After considering the trail running shoe characteristics listed above, match the trail running shoe to the most likely set of conditions.  If your primary trail running use consists of "rails-to-trails" terrain with reasonably smooth and even surface then you might consider a lighter weight trail running model or even a traditional road racing shoe.  Having just completed the Deadwood Trail Marathon, most runners did not have traditional trail running shoes, but opted for road running footwear.  Given the current vast number of shoes on the market, I recommend at least two different shoes: A light model for the summer and a more weather resistant model for the winter months.  Consider Gore Tex shoes if you are using the trail running shoes for snowshoe racing also.  Even in the coldest conditions the warmth of your feet melt some of the accumulated snow and over several hours will lead to wet feet.  Also, seriously consider using low cut gaiter in snow with or without the snowshoes.

Winter trail running tip :  Use short hex shaped head machine screws to provide traction on ice and packed snow.
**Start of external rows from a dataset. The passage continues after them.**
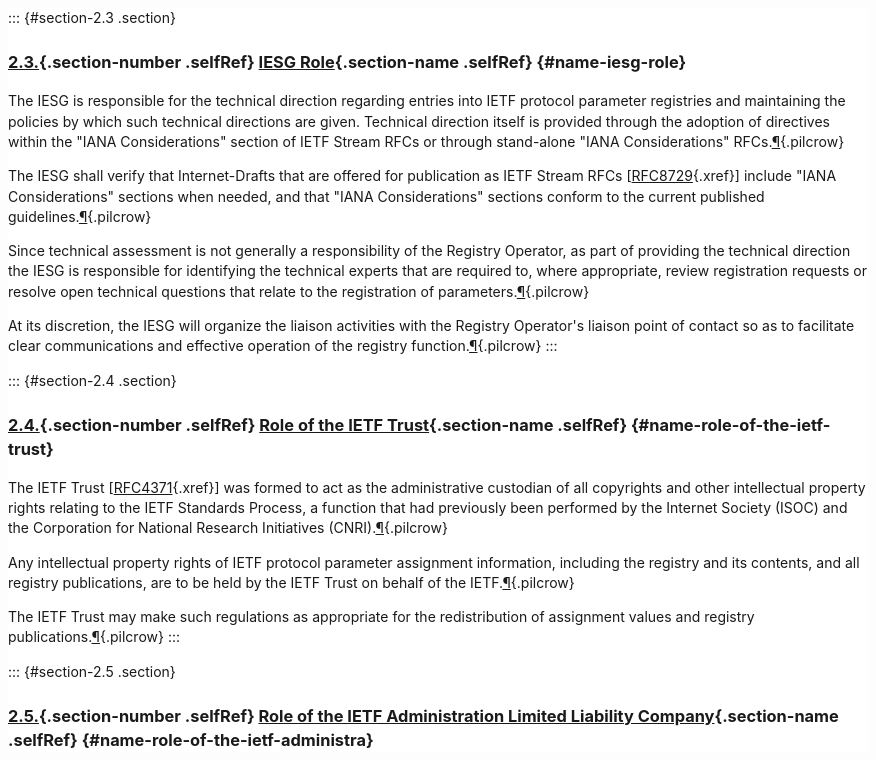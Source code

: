 ::: {#section-2.3 .section}
### [2.3.](#section-2.3){.section-number .selfRef} [IESG Role](#name-iesg-role){.section-name .selfRef} {#name-iesg-role}

The IESG is responsible for the technical direction regarding entries
into IETF protocol parameter registries and maintaining the policies by
which such technical directions are given. Technical direction itself is
provided through the adoption of directives within the \"IANA
Considerations\" section of IETF Stream RFCs or through stand-alone
\"IANA Considerations\" RFCs.[¶](#section-2.3-1){.pilcrow}

The IESG shall verify that Internet-Drafts that are offered for
publication as IETF Stream RFCs \[[RFC8729](#RFC8729){.xref}\] include
\"IANA Considerations\" sections when needed, and that \"IANA
Considerations\" sections conform to the current published
guidelines.[¶](#section-2.3-2){.pilcrow}

Since technical assessment is not generally a responsibility of the
Registry Operator, as part of providing the technical direction the IESG
is responsible for identifying the technical experts that are required
to, where appropriate, review registration requests or resolve open
technical questions that relate to the registration of
parameters.[¶](#section-2.3-3){.pilcrow}

At its discretion, the IESG will organize the liaison activities with
the Registry Operator\'s liaison point of contact so as to facilitate
clear communications and effective operation of the registry
function.[¶](#section-2.3-4){.pilcrow}
:::

::: {#section-2.4 .section}
### [2.4.](#section-2.4){.section-number .selfRef} [Role of the IETF Trust](#name-role-of-the-ietf-trust){.section-name .selfRef} {#name-role-of-the-ietf-trust}

The IETF Trust \[[RFC4371](#RFC4371){.xref}\] was formed to act as the
administrative custodian of all copyrights and other intellectual
property rights relating to the IETF Standards Process, a function that
had previously been performed by the Internet Society (ISOC) and the
Corporation for National Research Initiatives
(CNRI).[¶](#section-2.4-1){.pilcrow}

Any intellectual property rights of IETF protocol parameter assignment
information, including the registry and its contents, and all registry
publications, are to be held by the IETF Trust on behalf of the
IETF.[¶](#section-2.4-2){.pilcrow}

The IETF Trust may make such regulations as appropriate for the
redistribution of assignment values and registry
publications.[¶](#section-2.4-3){.pilcrow}
:::

::: {#section-2.5 .section}
### [2.5.](#section-2.5){.section-number .selfRef} [Role of the IETF Administration Limited Liability Company](#name-role-of-the-ietf-administra){.section-name .selfRef} {#name-role-of-the-ietf-administra}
Screw the hex screws into the sole of the running shoe (the hex head provides the traction not the point) being careful not to damage air bladders.  More on this technique from Matt Carpenter's Sky Runner's site.  I used 1/4 inch screws last year and had absolutely excellent traction on ice and packed snow.  This technique does not provide a great deal of traction in deep powder because there is nothing for the head of the screw to bite into.

Bottom Line: Select a trail running shoe to fit the type of terrain (water crossings?), race distance, and weather conditions.  I have used a couple different Salomon shoes for adventure racing including the XA series.  I have used the La Sportiva Slingshot for shorter trail races and interval training sessions and the Axis Eagle V and Trail Sensor for the Leadville 100 Trail Races.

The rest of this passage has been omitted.